In my heyday of clients and billings, my largest client asked me to handle an outsourcing transaction. I would hazard a guess that had it been completed, it would have made quite a ripple in the business community.
A Bay Street firm was the client’s corporate counsel. The client may have been my biggest client, but we handled only a sliver of their legal work.
The transaction involved outsourcing all of the warehouse, transportation, and logistics services for a national chain of stores. The outsource provider would lease warehouses across the country, hire the employees, operate the inventory management system, and contract with shippers to transport goods by land, air, and sea. If the system failed in any significant manner, the impact on our client’s business could be devastating.
I was a suburban Business Lawyer with at least an echo of imposter syndrome left from my early days, so of course I questioned why the client had turned to me instead of to their Bay Street firm which had specialists in outsourcing.
But then I started thinking. This was a sophisticated client. They used many lawyers and they had a reason for choosing me.
I thought about the fees that this file would generate. I would say no if I had to, but it had to be for a good reason – not my own insecurity.
Finally, I thought about what I did bring to the table. As a business lawyer, I had general experience in many areas, including commercial leasing, technology contracts, employment law, trademarks, and even a bit of outsourcing. Some of my experience was dated, but I had partners to lean on who were experts in some of these areas.
Most importantly, and probably the reason that the client wanted me on the file, was that I worked hard, always delivered, and was pretty good at figuring out what was important and what was not. I was the type of lawyer who measured risk and got things done, instead of making mountains out of molehills.
I took on the project. On day one I asked my associate to find everything that had ever been written on outsourcing transactions and create a list of issues for us to be aware of.

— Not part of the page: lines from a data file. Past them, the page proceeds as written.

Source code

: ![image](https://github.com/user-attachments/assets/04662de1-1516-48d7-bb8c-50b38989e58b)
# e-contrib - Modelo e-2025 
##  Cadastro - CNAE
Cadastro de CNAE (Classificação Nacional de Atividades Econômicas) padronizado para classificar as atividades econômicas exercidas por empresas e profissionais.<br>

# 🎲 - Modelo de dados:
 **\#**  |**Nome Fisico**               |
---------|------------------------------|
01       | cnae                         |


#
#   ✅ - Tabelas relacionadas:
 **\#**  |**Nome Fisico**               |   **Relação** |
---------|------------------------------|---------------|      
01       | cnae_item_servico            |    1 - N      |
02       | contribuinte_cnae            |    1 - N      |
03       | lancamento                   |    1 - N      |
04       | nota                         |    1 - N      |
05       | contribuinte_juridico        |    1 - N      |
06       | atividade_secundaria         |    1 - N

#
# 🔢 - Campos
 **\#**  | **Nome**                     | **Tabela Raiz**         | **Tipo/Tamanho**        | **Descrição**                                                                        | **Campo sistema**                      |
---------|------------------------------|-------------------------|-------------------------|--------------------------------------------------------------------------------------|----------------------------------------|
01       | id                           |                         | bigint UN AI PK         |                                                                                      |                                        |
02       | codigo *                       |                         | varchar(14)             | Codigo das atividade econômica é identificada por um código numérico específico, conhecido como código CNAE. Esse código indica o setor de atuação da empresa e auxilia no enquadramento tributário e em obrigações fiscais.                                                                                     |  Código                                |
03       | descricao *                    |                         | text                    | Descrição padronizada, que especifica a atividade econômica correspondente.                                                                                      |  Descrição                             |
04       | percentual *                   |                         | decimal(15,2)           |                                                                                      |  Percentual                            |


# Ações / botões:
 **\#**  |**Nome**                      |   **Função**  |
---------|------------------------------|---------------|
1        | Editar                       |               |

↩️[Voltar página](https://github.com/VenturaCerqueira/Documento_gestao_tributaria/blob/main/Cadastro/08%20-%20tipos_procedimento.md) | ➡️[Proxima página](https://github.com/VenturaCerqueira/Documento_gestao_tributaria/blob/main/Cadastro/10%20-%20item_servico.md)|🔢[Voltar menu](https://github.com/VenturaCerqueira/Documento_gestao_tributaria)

We worked on it for months. The agreements were finalized and ready to sign. Then one side backed out for reasons that were never divulged, but likely had nothing to do with the transaction itself.
I never did make it into the Report on Business. But I learned a lot about outsourcing transactions and a bit about my own psychology.
I am a firm believer that lawyers should never take on matters that they are not capable of handling. I have seen too many idiots working on matters that they should have stayed clear of.
At the same time, it is important not to underestimate your ability to learn and grow. The legal profession is full of people who will make you doubt yourself. Ignore them.